1

I am trying to read a text from an image using tessnet2 in a c# application. This is my code:

string valoare="";
lblOCR.Text = "";

Bitmap image = new Bitmap(@"C:\Stamp\test.png");
tessnet2.Tesseract ocr = new tessnet2.Tesseract();
ocr.Init(@"F:\Manipulare pdf\bin(1)\Release32\tessdata", "eng", false); 
var rect = new System.Drawing.Rectangle();
List<tessnet2.Word> result = ocr.DoOCR(image, rect);

int lc = tessnet2.Tesseract.LineCount(result);
foreach (tessnet2.Word word in result)
{
lblOCR.Text += word.Text+" "+word.Confidence+"<br/>";
}

The resulted string contains only numbers, but my picture contains letters and I don't understand why.

Thank you

roroinpho21
  • 732
  • 1
  • 11
  • 27
  • could have something to do with orientation of the image?

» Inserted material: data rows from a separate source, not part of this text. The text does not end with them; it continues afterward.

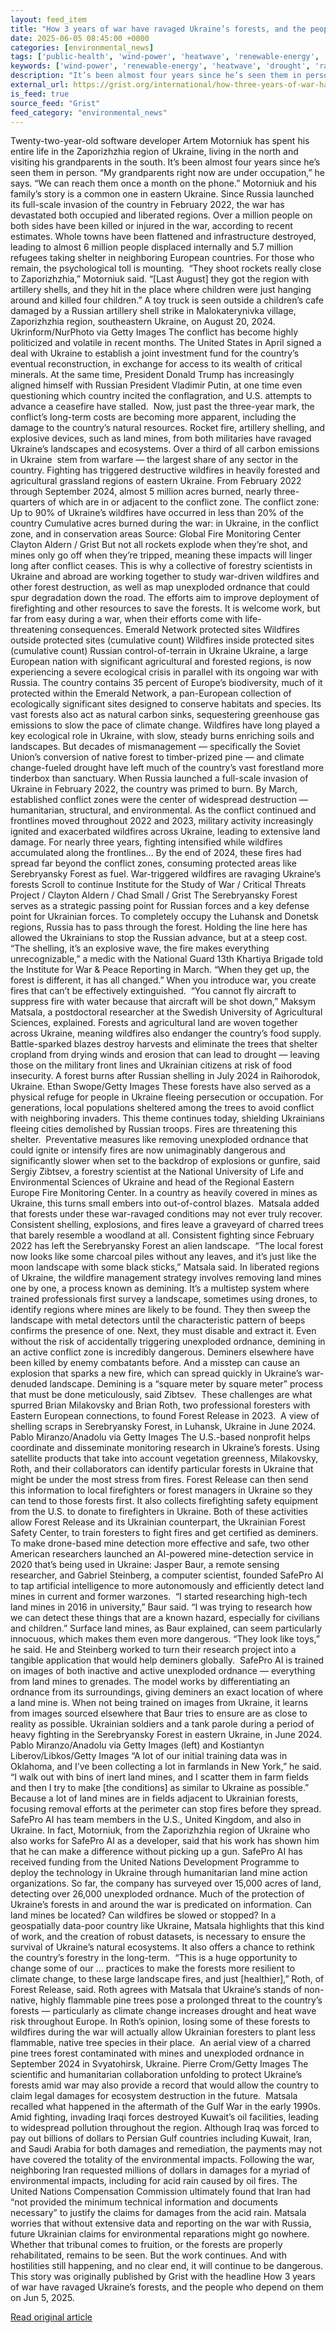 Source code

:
 ```yaml
---
layout: feed_item
title: "How 3 years of war have ravaged Ukraine’s forests, and the people who depend on them"
date: 2025-06-05 08:45:00 +0000
categories: [environmental_news]
tags: ['public-health', 'wind-power', 'heatwave', 'renewable-energy', 'drought', 'year-2024', 'water-crisis', 'urgent', 'extreme-weather', 'climate-health']
keywords: ['wind-power', 'renewable-energy', 'heatwave', 'drought', 'ravaged', 'public-health', 'ukraine', 'years']
description: "It’s been almost four years since he’s seen them in person"
external_url: https://grist.org/international/how-three-years-of-war-have-ravaged-ukraines-forests-and-the-people-who-depend-on-them/
is_feed: true
source_feed: "Grist"
feed_category: "environmental_news"
---
```


Twenty-two-year-old software developer Artem Motorniuk has spent his entire life in the Zaporizhzhia region of Ukraine, living in the north and visiting his grandparents in the south. It’s been almost four years since he’s seen them in person. “My grandparents right now are under occupation,” he says. “We can reach them once a month on the phone.” Motorniuk and his family’s story is a common one in eastern Ukraine. Since Russia launched its full-scale invasion of the country in February 2022, the war has devastated both occupied and liberated regions. Over a million people on both sides have been killed or injured in the war, according to recent estimates. Whole towns have been flattened and infrastructure destroyed, leading to almost 6 million people displaced internally and 5.7 million refugees taking shelter in neighboring European countries. For those who remain, the psychological toll is mounting.&nbsp; “They shoot rockets really close to Zaporizhzhia,” Motorniuk said. “[Last August] they got the region with artillery shells, and they hit in the place where children were just hanging around and killed four children.” A toy truck is seen outside a children’s cafe damaged by a Russian artillery shell strike in Malokaterynivka village, Zaporizhzhia region, southeastern Ukraine, on August 20, 2024. Ukrinform/NurPhoto via Getty Images The conflict has become highly politicized and volatile in recent months. The United States in April signed a deal with Ukraine to establish a joint investment fund for the country’s eventual reconstruction, in exchange for access to its wealth of critical minerals. At the same time, President Donald Trump has increasingly aligned himself with Russian President Vladimir Putin, at one time even questioning which country incited the conflagration, and U.S. attempts to advance a ceasefire have stalled.&nbsp; Now, just past the three-year mark, the conflict’s long-term costs are becoming more apparent, including the damage to the country’s natural resources. Rocket fire, artillery shelling, and explosive devices, such as land mines, from both militaries have ravaged Ukraine’s landscapes and ecosystems. Over a third of all carbon emissions in Ukraine&nbsp; stem from warfare — the largest share of any sector in the country. Fighting has triggered destructive wildfires in heavily forested and agricultural grassland regions of eastern Ukraine. From February 2022 through September 2024, almost 5 million acres burned, nearly three-quarters of which are in or adjacent to the conflict zone. The conflict zone: Up to 90% of Ukraine&#8217;s wildfires have occurred in less than 20% of the country Cumulative acres burned during the war: in Ukraine, in the conflict zone, and in conservation areas Source: Global Fire Monitoring Center Clayton Aldern / Grist But not all rockets explode when they’re shot, and mines only go off when they’re tripped, meaning these impacts will linger long after conflict ceases. This is why a collective of forestry scientists in Ukraine and abroad are working together to study war-driven wildfires and other forest destruction, as well as map unexploded ordnance that could spur degradation down the road. The efforts aim to improve deployment of firefighting and other resources to save the forests. It is welcome work, but far from easy during a war, when their efforts come with life-threatening&nbsp;consequences. Emerald Network protected sites Wildfires outside protected sites (cumulative count) Wildfires inside protected sites (cumulative count) Russian control-of-terrain in Ukraine Ukraine, a large European nation with significant agricultural and forested regions, is now experiencing a severe ecological crisis in parallel with its ongoing war with Russia. The country contains 35 percent of Europe&#8217;s biodiversity, much of it protected within the Emerald Network, a pan-European collection of ecologically significant sites designed to conserve habitats and species. Its vast forests also act as natural carbon sinks, sequestering greenhouse gas emissions to slow the pace of climate change. Wildfires have long played a key ecological role in Ukraine, with slow, steady burns enriching soils and landscapes. But decades of mismanagement — specifically the Soviet Union&#8217;s conversion of native forest to timber-prized pine — and climate change-fueled drought have left much of the country&#8217;s vast forestland more tinderbox than sanctuary. When Russia launched a full-scale invasion of Ukraine in February 2022, the country was primed to burn. By March, established conflict zones were the center of widespread destruction — humanitarian, structural, and environmental. As the conflict continued and frontlines moved throughout 2022 and 2023, military activity increasingly ignited and exacerbated wildfires across Ukraine, leading to extensive land damage. For nearly three years, fighting intensified while wildfires accumulated along the frontlines&#8230; By the end of 2024, these fires had spread far beyond the conflict zones, consuming protected areas like Serebryansky Forest as fuel. War-triggered wildfires are ravaging Ukraine&#8217;s forests Scroll to continue Institute for the Study of War / Critical Threats Project / Clayton Aldern / Chad Small / Grist The Serebryansky Forest serves as a strategic passing point for Russian forces and a key defense point for Ukrainian forces. To completely occupy the Luhansk and Donetsk regions, Russia has to pass through the forest. Holding the line here has allowed the Ukrainians to stop the Russian advance, but at a steep cost. “The shelling, it’s an explosive wave, the fire makes everything unrecognizable,” a medic with the National Guard 13th Khartiya Brigade told the Institute for War &amp; Peace Reporting in March. “When they get up, the forest is different, it has all changed.” When you introduce war, you create fires that can’t be effectively extinguished.&nbsp; “You cannot fly aircraft to suppress fire with water because that aircraft will be shot down,” Maksym Matsala, a postdoctoral researcher at the Swedish University of Agricultural Sciences, explained. Forests and agricultural land are woven together across Ukraine, meaning wildfires also endanger the country’s food supply. Battle-sparked blazes destroy harvests and eliminate the trees that shelter cropland from drying winds and erosion that can lead to drought — leaving those on the military front lines and Ukrainian citizens at risk of food insecurity. A forest burns after Russian shelling in July 2024 in Raihorodok, Ukraine. Ethan Swope/Getty Images These forests have also served as a physical refuge for people in Ukraine fleeing persecution or occupation. For generations, local populations sheltered among the trees to avoid conflict with neighboring invaders. This theme continues today, shielding Ukrainians fleeing cities demolished by Russian troops. Fires are threatening this shelter.&nbsp; Preventative measures like removing unexploded ordnance that could ignite or intensify fires are now unimaginably dangerous and significantly slower when set to the backdrop of explosions or gunfire, said Sergiy Zibtsev, a forestry scientist at the National University of Life and Environmental Sciences of Ukraine and head of the Regional Eastern Europe Fire Monitoring Center. In a country as heavily covered in mines as Ukraine, this turns small embers into out-of-control blazes.&nbsp; Matsala added that forests under these war-ravaged conditions may not ever truly recover. Consistent shelling, explosions, and fires leave a graveyard of charred trees that barely resemble a woodland at all. Consistent fighting since February 2022 has left the Serebryansky Forest an alien landscape.&nbsp; “The local forest now looks like some charcoal piles without any leaves, and it&#8217;s just like the moon landscape with some black sticks,” Matsala said. In liberated regions of Ukraine, the wildfire management strategy involves removing land mines one by one, a process known as demining. It’s a multistep system where trained professionals first survey a landscape, sometimes using drones, to identify regions where mines are likely to be found. They then sweep the landscape with metal detectors until the characteristic pattern of beeps confirms the presence of one. Next, they must disable and extract it. Even without the risk of accidentally triggering unexploded ordnance, demining in an active conflict zone is incredibly dangerous. Deminers elsewhere have been killed by enemy combatants before. And a misstep can cause an explosion that sparks a new fire, which can spread quickly in Ukraine’s war-denuded landscape. Demining is a “square meter by square meter” process that must be done meticulously, said Zibtsev.&nbsp; These challenges are what spurred Brian Milakovsky and Brian Roth, two professional foresters with Eastern European connections, to found Forest Release in 2023.&nbsp; A view of shelling scraps in Serebryansky Forest, in Luhansk, Ukraine in June 2024. Pablo Miranzo/Anadolu via Getty Images The U.S.-based nonprofit helps coordinate and disseminate monitoring research in Ukraine’s forests. Using satellite products that take into account vegetation greenness, Milakovsky, Roth, and their collaborators can identify particular forests in Ukraine that might be under the most stress from fires. Forest Release can then send this information to local firefighters or forest managers in Ukraine so they can tend to those forests first. It also collects firefighting safety equipment from the U.S. to donate to firefighters in Ukraine. Both of these activities allow Forest Release and its Ukrainian counterpart, the Ukrainian Forest Safety Center, to train foresters to fight fires and get certified as deminers.&nbsp; To make drone-based mine detection more effective and safe, two other American researchers launched an AI-powered mine-detection service in 2020 that’s being used in Ukraine: Jasper Baur, a remote sensing researcher, and Gabriel Steinberg, a computer scientist, founded SafePro AI to tap artificial intelligence to more autonomously and efficiently detect land mines in current and former warzones.&nbsp; “I started researching high-tech land mines in 2016 in university,” Baur said. “I was trying to research how we can detect these things that are a known hazard, especially for civilians and children.” Surface land mines, as Baur explained, can seem particularly innocuous, which makes them even more dangerous. “They look like toys,” he said. He and Steinberg worked to turn their research project into a tangible application that would help deminers globally.&nbsp; SafePro AI is trained on images of both inactive and active unexploded ordnance — everything from land mines to grenades. The model works by differentiating an ordnance from its surroundings, giving deminers an exact location of where a land mine is. When not being trained on images from Ukraine, it learns from images sourced elsewhere that Baur tries to ensure are as close to reality as possible. Ukrainian soldiers and a tank parole during a period of heavy fighting in the Serebryansky Forest in eastern Ukraine, in June 2024. Pablo Miranzo/Anadolu via Getty Images (left) and Kostiantyn Liberov/Libkos/Getty Images “A lot of our initial training data was in Oklahoma, and I&#8217;ve been collecting a lot in farmlands in New York,” he said. “I walk out with bins of inert land mines, and I scatter them in farm fields and then I try to make [the conditions] as similar to Ukraine as possible.” Because a lot of land mines are in fields adjacent to Ukrainian forests, focusing removal efforts at the perimeter can stop fires before they spread. SafePro AI has team members in the U.S., United Kingdom, and also in Ukraine. In fact, Motorniuk, from the Zaporizhzhia region of Ukraine who also works for SafePro AI as a developer, said that his work has shown him that he can make a difference without picking up a gun. SafePro AI has received funding from the United Nations Development Programme to deploy the technology in Ukraine through humanitarian land mine action organizations. So far, the company has surveyed over 15,000 acres of land, detecting over 26,000 unexploded ordnance. Much of the protection of Ukraine’s forests in and around the war is predicated on information. Can land mines be located? Can wildfires be slowed or stopped? In a geospatially data-poor country like Ukraine, Matsala highlights that this kind of work, and the creation of robust datasets, is necessary to ensure the survival of Ukraine’s natural ecosystems. It also offers a chance to rethink the country’s forestry in the long-term.&nbsp; “This is a huge opportunity to change some of our … practices to make the forests more resilient to climate change, to these large landscape fires, and just [healthier],” Roth, of Forest Release, said. Roth agrees with Matsala that Ukraine’s stands of non-native, highly flammable pine trees pose a prolonged threat to the country’s forests — particularly as climate change increases drought and heat wave risk throughout Europe. In Roth’s opinion, losing some of these forests to wildfires during the war will actually allow Ukrainian foresters to plant less flammable, native tree species in their place.&nbsp; An aerial view of a charred pine trees forest contaminated with mines and unexploded ordnance in September 2024 in Svyatohirsk, Ukraine. Pierre Crom/Getty Images The scientific and humanitarian collaboration unfolding to protect Ukraine’s forests amid war may also provide a record that would allow the country to claim legal damages for ecosystem destruction in the future.&nbsp; Matsala recalled what happened in the aftermath of the Gulf War in the early 1990s. Amid fighting, invading Iraqi forces destroyed Kuwait’s oil facilities, leading to widespread pollution throughout the region. Although Iraq was forced to pay out billions of dollars to Persian Gulf countries including Kuwait, Iran, and Saudi Arabia for both damages and remediation, the payments may not have covered the totality of the environmental impacts. Following the war, neighboring Iran requested millions of dollars in damages for a myriad of environmental impacts, including for acid rain caused by oil fires. The United Nations Compensation Commission ultimately found that Iran had “not provided the minimum technical information and documents necessary” to justify the claims for damages from the acid rain. Matsala worries that without extensive data and reporting on the war with Russia, future Ukrainian claims for environmental reparations might go nowhere.&nbsp; Whether that tribunal comes to fruition, or the forests are properly rehabilitated, remains to be seen. But the work continues. And with hostilities still happening, and no clear end, it will continue to be dangerous. This story was originally published by Grist with the headline How 3 years of war have ravaged Ukraine’s forests, and the people who depend on them on Jun 5, 2025.

[Read original article](https://grist.org/international/how-three-years-of-war-have-ravaged-ukraines-forests-and-the-people-who-depend-on-them/)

I'm not sure if they implemented the "auto" orientation for the C# wrapper, i know it's in the C++ source.... – devHead Apr 05 '13 at 13:55

2 Answers2

0

try putting again the language pack.

Tessnet2 works with language package 2 and up.

0

I know I am quite late. I found the solution somewhere else.

My ocr was configured to only see digits. But I see you don't have this line:

ocr.SetVariable("tessedit_char_whitelist", "0123456789"); // If digits only

For me deleting it did the trick. Maybe you need to configure similar to this.